«Rien n'est plus facile que de dénoncer un malfaiteur; rien n'est plus difficile que de le comprendre» ---Fédor Dostoïevski

vendredi 28 mars 2008

Cüneyt Ciftci: le Premier Kamikaze Allemand

L’Allemagne se sent de plus en plus menacée par l’extrémisme islamique. Une nouvelle vidéo obtenue par Spiegel Online confirme les soupçons des investigateurs allemands sur l’explosion contre un poste militaire américain le 3 mars dernier qui avait tué deux soldats US et deux civils en Afghanistan. L’attaque a, comme le craignaient les enquêteurs, bel et bien été orchestrée par Cüneyt Ciftci, un jeune Turc de 28 ans, né et élevé en Bavière, en Allemagne. Cüneyt Ciftci est ainsi devenu le premier kamikaze allemand.

La vidéo montre la préparation du martyre, la préparation du camion avec les explosifs, les dernières prières avant la mission, suivies par l’explosion extrêmement puissante du camion. Comme souvent dans le cas d’attentats-suicides, il ne restait rien pour ainsi dire de Cüneyt Ciftci, ce qui rendait l’identification du corps difficile. Jusqu’à l’obtention de la vidéo.

L’histoire de Cüneyt Ciftci ressemble très fort à celle d’autres terroristes formés en Europe. Une vie discrète et sans problèmes, une bonne éducation (ce qui le distingue même du reste de la population turque en Allemagne, généralement discriminée scolairement), un mariage avec deux enfants, et un job stable à la mairie locale. Bref, rien n’indiquait que Cüneyt dissimulait des accointances avec des terroristes.

C’est à la mosquée que va commencer son « itinéraire jihadiste ». Près de Nuremberg, il fréquente une mosquée assez radicale, peuplée par plusieurs individus suspects. C’est à ce moment que Cüneyt entre aussi dans le radar des renseignements allemands qui surveillent précisément cette même mosquée. Il est fort probable que le passage dans cette mosquée ait radicalisé le discours de Cüneyt, tout en le mettant en contact avec des individus membres ou proches des milieux extrémistes.

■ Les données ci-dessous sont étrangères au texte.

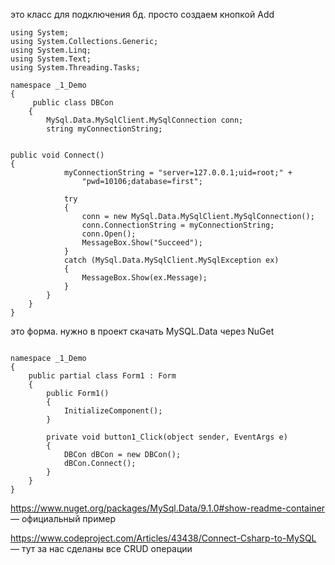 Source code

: это класс для подключения бд. просто создаем кнопкой Add
```
using System;
using System.Collections.Generic;
using System.Linq;
using System.Text;
using System.Threading.Tasks;

namespace _1_Demo
{
     public class DBCon
    {
        MySql.Data.MySqlClient.MySqlConnection conn;
        string myConnectionString;

        
public void Connect()
{
            myConnectionString = "server=127.0.0.1;uid=root;" +
                "pwd=10106;database=first";

            try
            {
                conn = new MySql.Data.MySqlClient.MySqlConnection();
                conn.ConnectionString = myConnectionString;
                conn.Open();
                MessageBox.Show("Succeed");
            }
            catch (MySql.Data.MySqlClient.MySqlException ex)
            {
                MessageBox.Show(ex.Message);
            }
        }
    }
}

```

это форма. нужно в проект скачать MySQL.Data через NuGet 
```

namespace _1_Demo
{
    public partial class Form1 : Form
    {
        public Form1()
        {
            InitializeComponent();
        }

        private void button1_Click(object sender, EventArgs e)
        {
            DBCon dBCon = new DBCon();
            dBCon.Connect();
        }
    }
}

```

https://www.nuget.org/packages/MySql.Data/9.1.0#show-readme-container — официальный пример

https://www.codeproject.com/Articles/43438/Connect-Csharp-to-MySQL — тут за нас сделаны все CRUD операции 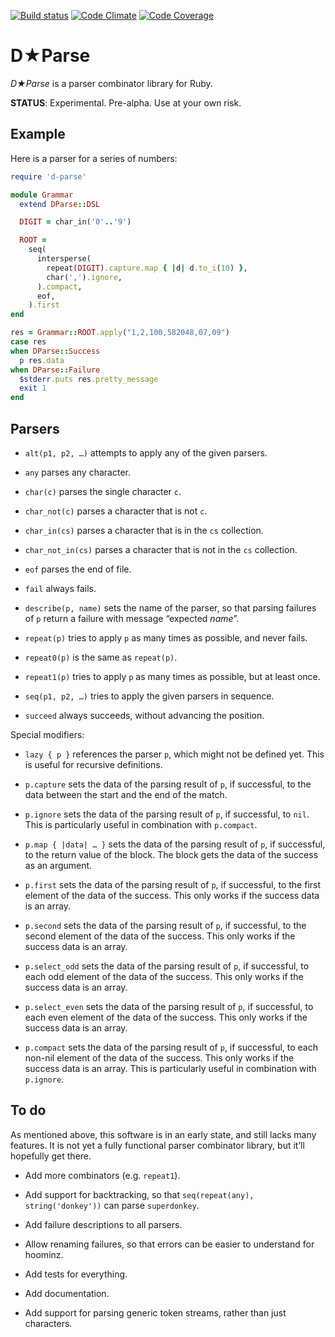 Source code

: [![Build status](http://img.shields.io/travis/ddfreyne/d-parse.svg)](https://travis-ci.org/ddfreyne/d-parse)
[![Code Climate](http://img.shields.io/codeclimate/github/ddfreyne/d-parse.svg)](https://codeclimate.com/github/ddfreyne/d-parse)
[![Code Coverage](http://img.shields.io/coveralls/ddfreyne/d-parse.svg)](https://coveralls.io/r/ddfreyne/d-parse)

# D★Parse

_D★Parse_ is a parser combinator library for Ruby.

**STATUS**: Experimental. Pre-alpha. Use at your own risk.

## Example

Here is a parser for a series of numbers:

```ruby
require 'd-parse'

module Grammar
  extend DParse::DSL

  DIGIT = char_in('0'..'9')

  ROOT =
    seq(
      intersperse(
        repeat(DIGIT).capture.map { |d| d.to_i(10) },
        char(',').ignore,
      ).compact,
      eof,
    ).first
end

res = Grammar::ROOT.apply("1,2,100,582048,07,09")
case res
when DParse::Success
  p res.data
when DParse::Failure
  $stderr.puts res.pretty_message
  exit 1
end
```

## Parsers

* `alt(p1, p2, …)` attempts to apply any of the given parsers.

* `any` parses any character.

* `char(c)` parses the single character `c`.

* `char_not(c)` parses a character that is not `c`.

* `char_in(cs)` parses a character that is in the `cs` collection.

* `char_not_in(cs)` parses a character that is not in the `cs` collection.

* `eof` parses the end of file.

* `fail` always fails.

* `describe(p, name)` sets the name of the parser, so that parsing failures of `p` return a failure with message “expected <var>name</var>”.

* `repeat(p)` tries to apply `p` as many times as possible, and never fails.

* `repeat0(p)` is the same as `repeat(p)`.

* `repeat1(p)` tries to apply `p` as many times as possible, but at least once.

* `seq(p1, p2, …)` tries to apply the given parsers in sequence.

* `succeed` always succeeds, without advancing the position.

Special modifiers:

* `lazy { p }` references the parser `p`, which might not be defined yet. This is useful for recursive definitions.

* `p.capture` sets the data of the parsing result of `p`, if successful, to the data between the start and the end of the match.

* `p.ignore` sets the data of the parsing result of `p`, if successful, to `nil`. This is particularly useful in combination with `p.compact`.

* `p.map { |data| … }` sets the data of the parsing result of `p`, if successful, to the return value of the block. The block gets the data of the success as an argument.

* `p.first` sets the data of the parsing result of `p`, if successful, to the first element of the data of the success. This only works if the success data is an array.

* `p.second` sets the data of the parsing result of `p`, if successful, to the second element of the data of the success. This only works if the success data is an array.

* `p.select_odd` sets the data of the parsing result of `p`, if successful, to each odd element of the data of the success. This only works if the success data is an array.

* `p.select_even` sets the data of the parsing result of `p`, if successful, to each even element of the data of the success. This only works if the success data is an array.

* `p.compact` sets the data of the parsing result of `p`, if successful, to each non-nil element of the data of the success. This only works if the success data is an array. This is particularly useful in combination with `p.ignore`.

## To do

As mentioned above, this software is in an early state, and still lacks many features. It is not yet a fully functional parser combinator library, but it’ll hopefully get there.

* Add more combinators (e.g. `repeat1`).

* Add support for backtracking, so that `seq(repeat(any), string('donkey'))` can parse `superdonkey`.

* Add failure descriptions to all parsers.

* Allow renaming failures, so that errors can be easier to understand for hoominz.

* Add tests for everything.

* Add documentation.

* Add support for parsing generic token streams, rather than just characters.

D’une manière ou d’une autre, Cüneyt entre en contact avec Adem Yilmaz, l’un des membres de la cellule de Sauerland démantelée l’année dernière pour avoir planifié des attaques notamment contre l’aéroport de Francfort et la base militaire américaine de Ramstein. En avril 2007, Cüneyt décide de quitter l’Allemagne avec sa famille. A-t-il alors déjà pris la décision de se lancer dans le jihad ? Se sent-il menacé par les services de renseignement et la police qui l’a convoqué pour un interrogatoire ? Impossible de répondre à ces questions. Des suppositions sont possibles néanmoins. Sans doute, n’est-il pas encore certain en avril de vouloir rejoindre le jihad. Sinon, pourquoi ne pas simplement s’associer à la cellule de Sauerland et devenir un « héros » dans son propre pays ?

Son voyage est organisé par Adem Yilmaz. Après avoir pris le soin de s’être désinscrit du registre communal, annonçant ainsi officiellement son départ du pays (un signe d’une certaine sérénité tout de même), il part pour le Pakistan. C’est probablement dans un camp d’al-Qaïda que Cüneyt rencontre les responsables de l’Union Jihadiste Islamique (UJI), un groupe ouzbek qu’il décide de rejoindre. L’engrenage est alors irréversible. Il passe la frontière et rejoint l’Afghanistan où il accomplit sa mission « divine ».

Le cas de Cüneyt souligne une fois de plus la menace terroriste croissante qui pèse sur l’Allemagne, comme je l’ai déjà écrit dans un article pour Terrorism Focus magazine.